(Stored dataset items)
━━━━━━━━
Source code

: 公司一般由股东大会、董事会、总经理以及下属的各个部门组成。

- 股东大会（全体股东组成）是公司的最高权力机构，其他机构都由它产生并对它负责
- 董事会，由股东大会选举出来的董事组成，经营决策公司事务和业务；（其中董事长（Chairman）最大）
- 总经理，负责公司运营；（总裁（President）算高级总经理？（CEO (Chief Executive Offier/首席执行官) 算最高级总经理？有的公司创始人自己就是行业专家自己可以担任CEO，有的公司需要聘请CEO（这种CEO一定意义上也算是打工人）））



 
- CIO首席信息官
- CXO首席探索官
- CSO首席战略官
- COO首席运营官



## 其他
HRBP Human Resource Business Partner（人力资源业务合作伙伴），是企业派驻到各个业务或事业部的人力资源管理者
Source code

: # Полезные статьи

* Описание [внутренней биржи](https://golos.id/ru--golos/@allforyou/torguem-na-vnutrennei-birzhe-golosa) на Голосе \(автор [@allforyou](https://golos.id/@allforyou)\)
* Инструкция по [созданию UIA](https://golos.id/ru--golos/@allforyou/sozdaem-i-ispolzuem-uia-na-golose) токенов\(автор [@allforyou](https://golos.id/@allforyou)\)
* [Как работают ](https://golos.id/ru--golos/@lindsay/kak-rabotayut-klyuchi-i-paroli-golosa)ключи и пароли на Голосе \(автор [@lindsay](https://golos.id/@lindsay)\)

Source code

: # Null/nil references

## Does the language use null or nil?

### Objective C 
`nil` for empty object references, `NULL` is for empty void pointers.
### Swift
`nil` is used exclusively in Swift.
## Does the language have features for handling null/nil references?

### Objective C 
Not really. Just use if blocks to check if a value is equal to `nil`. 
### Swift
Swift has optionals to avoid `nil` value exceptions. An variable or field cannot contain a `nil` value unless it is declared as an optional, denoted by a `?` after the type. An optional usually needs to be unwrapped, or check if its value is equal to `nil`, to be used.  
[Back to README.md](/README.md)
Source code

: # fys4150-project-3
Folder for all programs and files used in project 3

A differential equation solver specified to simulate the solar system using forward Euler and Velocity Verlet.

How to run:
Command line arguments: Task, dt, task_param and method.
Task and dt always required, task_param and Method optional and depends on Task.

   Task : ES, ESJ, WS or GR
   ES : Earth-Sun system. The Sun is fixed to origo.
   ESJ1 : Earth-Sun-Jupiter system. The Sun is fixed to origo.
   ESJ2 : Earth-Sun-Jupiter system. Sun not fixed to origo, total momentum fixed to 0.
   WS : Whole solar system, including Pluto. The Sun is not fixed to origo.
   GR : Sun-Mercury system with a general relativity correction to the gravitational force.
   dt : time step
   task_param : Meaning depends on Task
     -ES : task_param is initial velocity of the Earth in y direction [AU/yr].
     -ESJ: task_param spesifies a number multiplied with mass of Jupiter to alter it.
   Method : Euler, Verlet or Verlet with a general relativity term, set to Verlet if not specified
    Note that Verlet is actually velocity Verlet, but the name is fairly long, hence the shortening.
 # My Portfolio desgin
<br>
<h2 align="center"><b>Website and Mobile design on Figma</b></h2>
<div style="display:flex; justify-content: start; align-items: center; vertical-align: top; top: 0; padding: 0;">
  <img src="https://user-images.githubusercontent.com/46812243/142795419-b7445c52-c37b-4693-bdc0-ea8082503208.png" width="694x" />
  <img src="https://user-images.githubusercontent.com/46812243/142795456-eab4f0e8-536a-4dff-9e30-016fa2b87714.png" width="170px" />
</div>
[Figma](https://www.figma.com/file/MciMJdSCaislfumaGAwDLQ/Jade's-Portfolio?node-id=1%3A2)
━━━━━━━━
* WORK TO BE COMPLETED:
Taking the records above, retype every line from the one with "Swift has optionals" down to the one with "Command line arguments: Task, dt, task_param", exactly and with nothing else.

* ANSWER FOR THE TASK:
Swift has optionals to avoid `nil` value exceptions. An variable or field cannot contain a `nil` value unless it is declared as an optional, denoted by a `?` after the type. An optional usually needs to be unwrapped, or check if its value is equal to `nil`, to be used.  
[Back to README.md](/README.md)
Source code

: # fys4150-project-3
Folder for all programs and files used in project 3

A differential equation solver specified to simulate the solar system using forward Euler and Velocity Verlet.

How to run:
Command line arguments: Task, dt, task_param and method.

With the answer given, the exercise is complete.